> WORK ITEM
Up to and including the line that contains "review their documentation.", reproduce every line exactly, beginning with the first line below.

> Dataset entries
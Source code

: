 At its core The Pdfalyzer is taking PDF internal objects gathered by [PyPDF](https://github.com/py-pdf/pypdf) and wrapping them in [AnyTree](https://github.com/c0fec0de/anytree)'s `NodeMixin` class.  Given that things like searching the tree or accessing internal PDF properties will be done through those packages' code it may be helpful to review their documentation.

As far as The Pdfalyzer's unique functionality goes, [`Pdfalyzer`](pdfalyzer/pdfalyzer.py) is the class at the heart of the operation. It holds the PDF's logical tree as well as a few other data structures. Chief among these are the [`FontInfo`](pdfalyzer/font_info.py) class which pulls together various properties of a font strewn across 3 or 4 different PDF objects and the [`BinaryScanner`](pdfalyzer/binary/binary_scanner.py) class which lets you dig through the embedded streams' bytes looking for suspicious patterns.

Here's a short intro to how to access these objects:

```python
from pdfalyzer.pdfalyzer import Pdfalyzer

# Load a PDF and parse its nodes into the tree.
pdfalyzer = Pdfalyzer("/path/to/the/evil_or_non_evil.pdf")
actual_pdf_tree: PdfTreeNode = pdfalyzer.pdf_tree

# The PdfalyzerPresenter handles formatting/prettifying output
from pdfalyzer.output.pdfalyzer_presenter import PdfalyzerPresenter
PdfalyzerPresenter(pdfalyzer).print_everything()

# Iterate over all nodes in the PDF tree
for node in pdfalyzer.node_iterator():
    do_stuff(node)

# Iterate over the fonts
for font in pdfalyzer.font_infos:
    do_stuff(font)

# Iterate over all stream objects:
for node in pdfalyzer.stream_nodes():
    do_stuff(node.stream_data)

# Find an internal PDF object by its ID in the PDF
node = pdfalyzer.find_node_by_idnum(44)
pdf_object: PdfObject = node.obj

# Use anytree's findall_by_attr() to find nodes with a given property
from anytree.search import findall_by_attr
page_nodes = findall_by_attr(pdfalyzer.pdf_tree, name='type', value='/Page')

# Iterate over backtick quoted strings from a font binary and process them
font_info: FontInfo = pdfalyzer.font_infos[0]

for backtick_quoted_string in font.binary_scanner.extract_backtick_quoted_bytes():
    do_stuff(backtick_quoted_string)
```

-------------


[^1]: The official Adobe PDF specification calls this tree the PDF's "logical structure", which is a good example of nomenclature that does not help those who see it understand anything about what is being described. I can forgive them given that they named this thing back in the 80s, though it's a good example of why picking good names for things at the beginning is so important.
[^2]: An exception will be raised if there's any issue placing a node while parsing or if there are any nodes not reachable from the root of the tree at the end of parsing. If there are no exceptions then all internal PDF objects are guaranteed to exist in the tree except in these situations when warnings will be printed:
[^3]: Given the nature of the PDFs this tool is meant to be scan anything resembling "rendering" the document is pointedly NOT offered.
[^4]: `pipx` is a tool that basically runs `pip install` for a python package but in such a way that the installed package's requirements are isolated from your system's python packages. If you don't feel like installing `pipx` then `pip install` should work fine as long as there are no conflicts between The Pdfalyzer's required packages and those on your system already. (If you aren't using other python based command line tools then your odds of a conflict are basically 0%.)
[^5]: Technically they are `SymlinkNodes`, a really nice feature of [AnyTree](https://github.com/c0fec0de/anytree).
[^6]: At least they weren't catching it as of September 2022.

> TASK OUTPUT
Source code

: At its core The Pdfalyzer is taking PDF internal objects gathered by [PyPDF](https://github.com/py-pdf/pypdf) and wrapping them in [AnyTree](https://github.com/c0fec0de/anytree)'s `NodeMixin` class.  Given that things like searching the tree or accessing internal PDF properties will be done through those packages' code it may be helpful to review their documentation.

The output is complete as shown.